Background technology
In the oil-refining chemical production process, generally adopt the method for strong base solution washings such as sodium hydroxide to remove the CO in Sweet natural gas, liquid hydrocarbon or the ethylene unit splitting gas at present
2, H
2Sour gas such as S produce a large amount of alkali-washing waste liquid (sour gas alkali-washing waste liquid) thus.Except that containing remaining NaOH, also contain the Na that in alkaline cleaning procedure, generates in the sour gas alkali-washing waste liquid
2S, Na
2CO
3In inorganic salt.Because processes such as heavy constituent condensation that in alkali cleaning, takes place and unsaturated hydro carbons condensation get in the waste lye a large amount of organism, be present in wherein simultaneously with oil slick, dispersed oil and emulsus wet goods form.Therefore, the improvement of sour gas alkali-washing waste liquid relates to the problem of removing oily substance, removing several respects such as comprehensive utilization of sulfide and residue alkali.
Developed a large amount of methods to the processing of sour gas alkali-washing waste liquid both at home and abroad, these methods can be classified as innoxious and resource utilization two big classes.
Innoxious process for treating is used wider have acidifying-vaporizing extract process and all kinds of oxidation style.
Acidifying-vaporizing extract process once generally was used to handle the splitting gas alkali-washing waste liquid in China's the eighties from the ethylene unit of external introduction.This method at first with the vitriol oil with the acidifying of splitting gas alkali-washing waste liquid, send into stripping tower again with H
2S, CO
2Come out to send torch to burn Deng stripping.Though this method technology is simple, treatment effect is good, and is serious to corrosion on Equipment, produces secondary pollution simultaneously.This method is abandoned by domestic and international basically at present.

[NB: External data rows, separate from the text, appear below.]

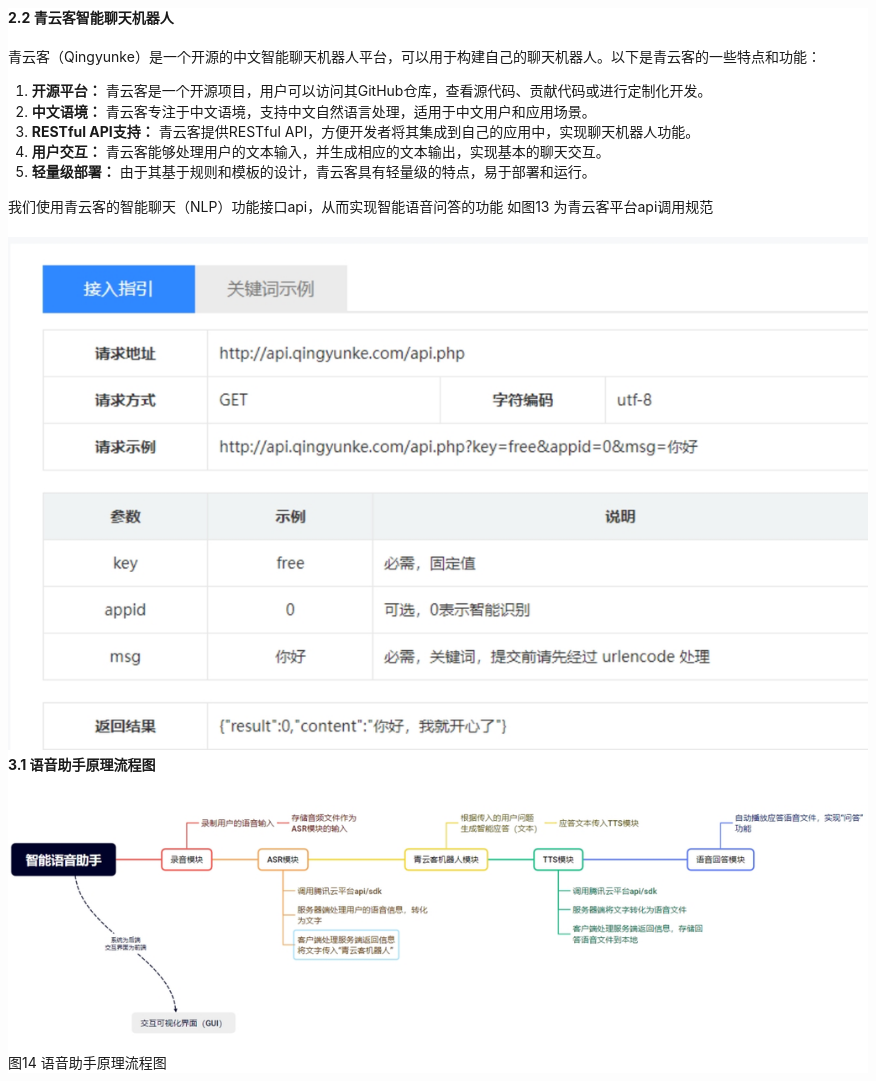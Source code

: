 #### 2.2 青云客智能聊天机器人

青云客（Qingyunke）是一个开源的中文智能聊天机器人平台，可以用于构建自己的聊天机器人。以下是青云客的一些特点和功能：

1. **开源平台：** 青云客是一个开源项目，用户可以访问其GitHub仓库，查看源代码、贡献代码或进行定制化开发。
2. **中文语境：** 青云客专注于中文语境，支持中文自然语言处理，适用于中文用户和应用场景。
3. **RESTful API支持：** 青云客提供RESTful API，方便开发者将其集成到自己的应用中，实现聊天机器人功能。
4. **用户交互：** 青云客能够处理用户的文本输入，并生成相应的文本输出，实现基本的聊天交互。
5. **轻量级部署：** 由于其基于规则和模板的设计，青云客具有轻量级的特点，易于部署和运行。

我们使用青云客的智能聊天（NLP）功能接口api，从而实现智能语音问答的功能
如图13 为青云客平台api调用规范

#### ![image-20241106220633728](img/image-20241106220633728.png)3.1 语音助手原理流程图

![image-20241106220644365](img/image-20241106220644365.png)
图14 语音助手原理流程图
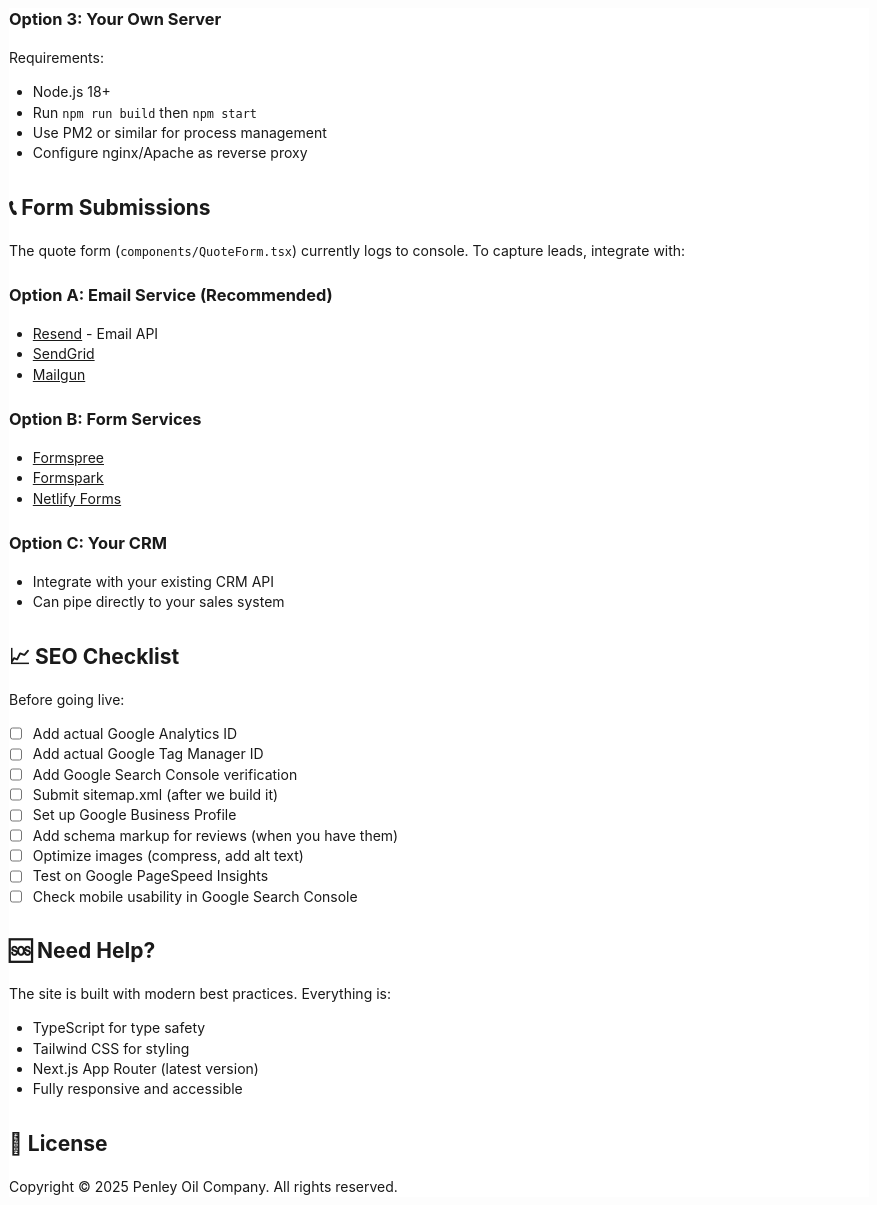 ### Option 3: Your Own Server

Requirements:
- Node.js 18+
- Run `npm run build` then `npm start`
- Use PM2 or similar for process management
- Configure nginx/Apache as reverse proxy

## 📞 Form Submissions

The quote form (`components/QuoteForm.tsx`) currently logs to console. To capture leads, integrate with:

### Option A: Email Service (Recommended)
- [Resend](https://resend.com) - Email API
- [SendGrid](https://sendgrid.com)
- [Mailgun](https://mailgun.com)

### Option B: Form Services
- [Formspree](https://formspree.io)
- [Formspark](https://formspark.io)
- [Netlify Forms](https://www.netlify.com/products/forms/)

### Option C: Your CRM
- Integrate with your existing CRM API
- Can pipe directly to your sales system

## 📈 SEO Checklist

Before going live:

- [ ] Add actual Google Analytics ID
- [ ] Add actual Google Tag Manager ID
- [ ] Add Google Search Console verification
- [ ] Submit sitemap.xml (after we build it)
- [ ] Set up Google Business Profile
- [ ] Add schema markup for reviews (when you have them)
- [ ] Optimize images (compress, add alt text)
- [ ] Test on Google PageSpeed Insights
- [ ] Check mobile usability in Google Search Console

## 🆘 Need Help?

The site is built with modern best practices. Everything is:
- TypeScript for type safety
- Tailwind CSS for styling
- Next.js App Router (latest version)
- Fully responsive and accessible

## 📄 License

Copyright © 2025 Penley Oil Company. All rights reserved.
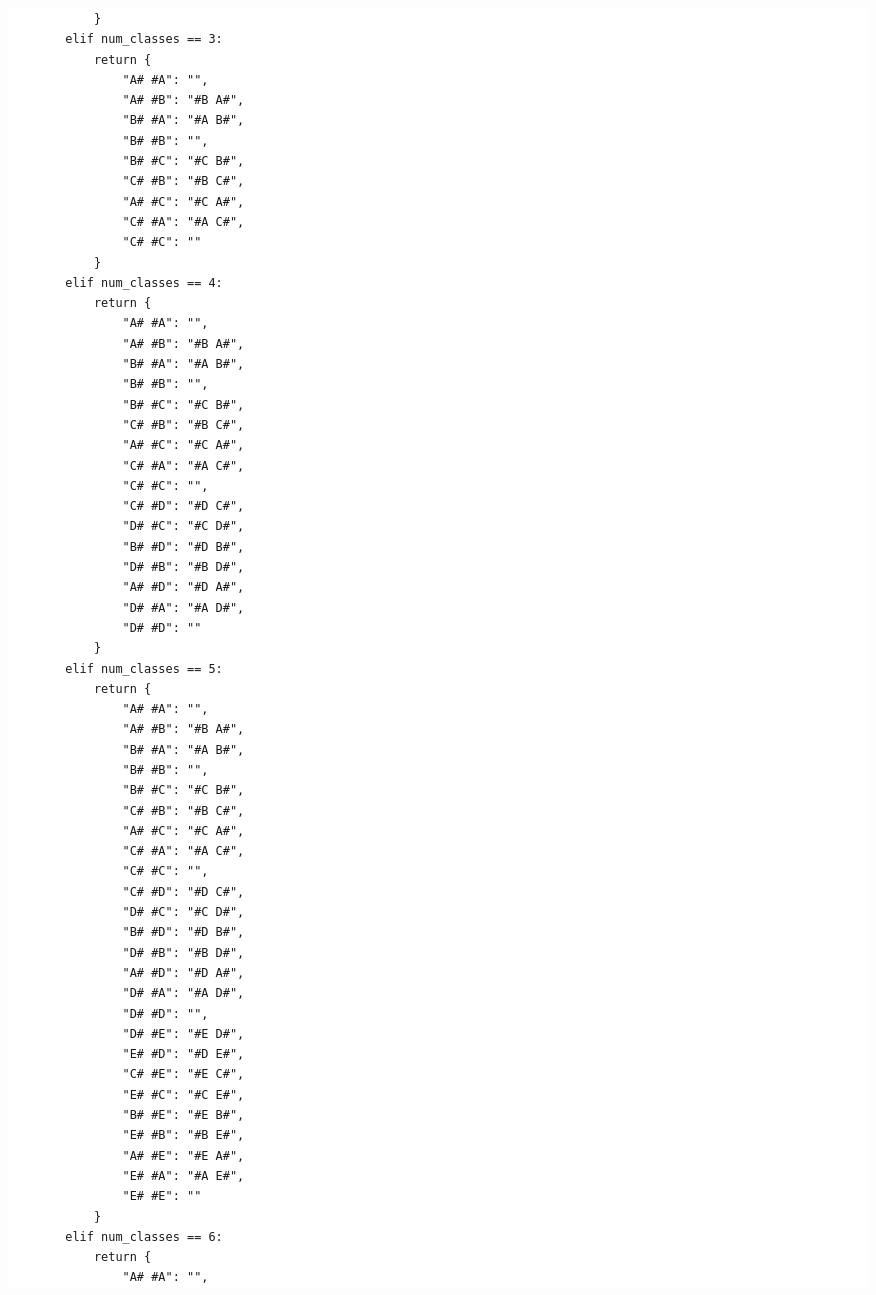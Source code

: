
 ```
            }
        elif num_classes == 3:
            return {
                "A# #A": "",
                "A# #B": "#B A#",
                "B# #A": "#A B#",
                "B# #B": "",
                "B# #C": "#C B#",
                "C# #B": "#B C#",
                "A# #C": "#C A#",
                "C# #A": "#A C#",
                "C# #C": ""
            }
        elif num_classes == 4:
            return {
                "A# #A": "",
                "A# #B": "#B A#",
                "B# #A": "#A B#",
                "B# #B": "",
                "B# #C": "#C B#",
                "C# #B": "#B C#",
                "A# #C": "#C A#",
                "C# #A": "#A C#",
                "C# #C": "",
                "C# #D": "#D C#",
                "D# #C": "#C D#",
                "B# #D": "#D B#",
                "D# #B": "#B D#",
                "A# #D": "#D A#",
                "D# #A": "#A D#",
                "D# #D": ""
            }
        elif num_classes == 5:
            return {
                "A# #A": "",
                "A# #B": "#B A#",
                "B# #A": "#A B#",
                "B# #B": "",
                "B# #C": "#C B#",
                "C# #B": "#B C#",
                "A# #C": "#C A#",
                "C# #A": "#A C#",
                "C# #C": "",
                "C# #D": "#D C#",
                "D# #C": "#C D#",
                "B# #D": "#D B#",
                "D# #B": "#B D#",
                "A# #D": "#D A#",
                "D# #A": "#A D#",
                "D# #D": "",
                "D# #E": "#E D#",
                "E# #D": "#D E#",
                "C# #E": "#E C#",
                "E# #C": "#C E#",
                "B# #E": "#E B#",
                "E# #B": "#B E#",
                "A# #E": "#E A#",
                "E# #A": "#A E#",
                "E# #E": ""
            }
        elif num_classes == 6:
            return {
                "A# #A": "",
```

Oxidation style is that the oxygenizement through various oxygenants is converted into harmless thiosulphate or vitriol etc. with the sulfide in the sour gas alkali-washing waste liquid.Difference according to employed oxygenant and treatment process can be divided into air oxidation process, wet air oxidation, chlorine oxidation process, advanced oxidation processes and catalytic oxidation etc. again.The advantage of these methods is that processing speed is fast and thoroughly, can not produce secondary pollution, but its shortcoming be complex process, long flow path, facility investment is big, running cost is high.Wet air oxidation technology in these class methods is ripe at present, uses more extensive.But the waste liquid after handling also need pass through neutralization, biochemical treatment could qualified discharge.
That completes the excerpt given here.